Your Diesel Migrations Might Be Ticking Time Bombs

Handshake deployed what looked like a routine migration during their regular multi-daily release cycle:

ALTER TABLE table_name
  ADD CONSTRAINT fk_user_id
  FOREIGN KEY (user_id) REFERENCES users(id);

60 seconds later, their entire site was down.

The problem? Adding a foreign key constraint requires an ACCESS EXCLUSIVE lock on the referenced table. Postgres grants locks first-come, first-served. A long-running query on the users table was holding an ACCESS SHARE lock, so the migration queued up waiting for it. But here's the kicker: since ACCESS EXCLUSIVE conflicts with everything, all the regular SELECT queries that came after started queuing behind the migration. The lock queue grew. The site stopped responding. They had to abort the migration to bring the site back up.

GoCardless hit a similar issue. They were recreating foreign key constraints on renamed tables. The tables were empty, so it seemed safe. But adding the constraints required locks on the parent tables, which were heavily used. API timeouts across the board for 15 seconds.

Both incidents came from database migrations that looked completely normal. Both ran fine in staging. Both only showed their true colors in production.

The Postgres Lock Problem

Postgres uses different lock levels to keep your data consistent. The worst one is ACCESS EXCLUSIVE. When something holds this lock, nothing else can touch that table. Not SELECT, not INSERT, nothing.

A bunch of common migration operations take ACCESS EXCLUSIVE locks:

Creating Indexes

CREATE INDEX idx_users_email ON users(email);

This takes a SHARE lock, which blocks all writes (INSERT, UPDATE, DELETE) while the index builds. On a table with millions of rows, this can take minutes.

Adding NOT NULL

ALTER TABLE users ALTER COLUMN email SET NOT NULL;

Postgres has to verify every single row has a non-null value. ACCESS EXCLUSIVE lock the entire time.

Changing Column Types

ALTER TABLE products ALTER COLUMN price TYPE NUMERIC(10,2);

Complete table rewrite. Every row converted to the new type. ACCESS EXCLUSIVE lock throughout.

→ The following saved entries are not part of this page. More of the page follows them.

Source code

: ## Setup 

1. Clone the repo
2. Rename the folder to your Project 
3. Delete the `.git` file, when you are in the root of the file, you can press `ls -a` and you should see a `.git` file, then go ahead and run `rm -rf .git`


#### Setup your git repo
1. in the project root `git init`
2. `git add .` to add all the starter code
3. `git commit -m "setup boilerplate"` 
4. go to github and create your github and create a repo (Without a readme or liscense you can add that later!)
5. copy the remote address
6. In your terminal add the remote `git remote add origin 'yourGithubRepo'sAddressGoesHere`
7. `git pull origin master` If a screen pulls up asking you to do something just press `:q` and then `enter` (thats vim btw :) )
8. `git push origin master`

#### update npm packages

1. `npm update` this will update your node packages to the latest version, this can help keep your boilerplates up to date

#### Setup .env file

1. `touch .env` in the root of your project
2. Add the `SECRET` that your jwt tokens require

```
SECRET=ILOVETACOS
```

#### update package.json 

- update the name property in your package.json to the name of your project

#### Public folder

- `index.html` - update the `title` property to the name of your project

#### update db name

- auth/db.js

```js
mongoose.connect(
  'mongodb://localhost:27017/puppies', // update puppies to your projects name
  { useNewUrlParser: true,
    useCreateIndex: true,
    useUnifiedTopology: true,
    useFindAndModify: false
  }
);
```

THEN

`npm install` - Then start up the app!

The Lock Queue Makes It Worse

Here's what makes this really nasty: Postgres's lock queue is first-come, first-served. If a migration is waiting for a lock, all subsequent queries queue behind it, even if they don't conflict with the original lock holder.

So this happens:

1. Long-running query holds ACCESS SHARE lock on users table.
2. Migration tries to get ACCESS EXCLUSIVE lock, queues up.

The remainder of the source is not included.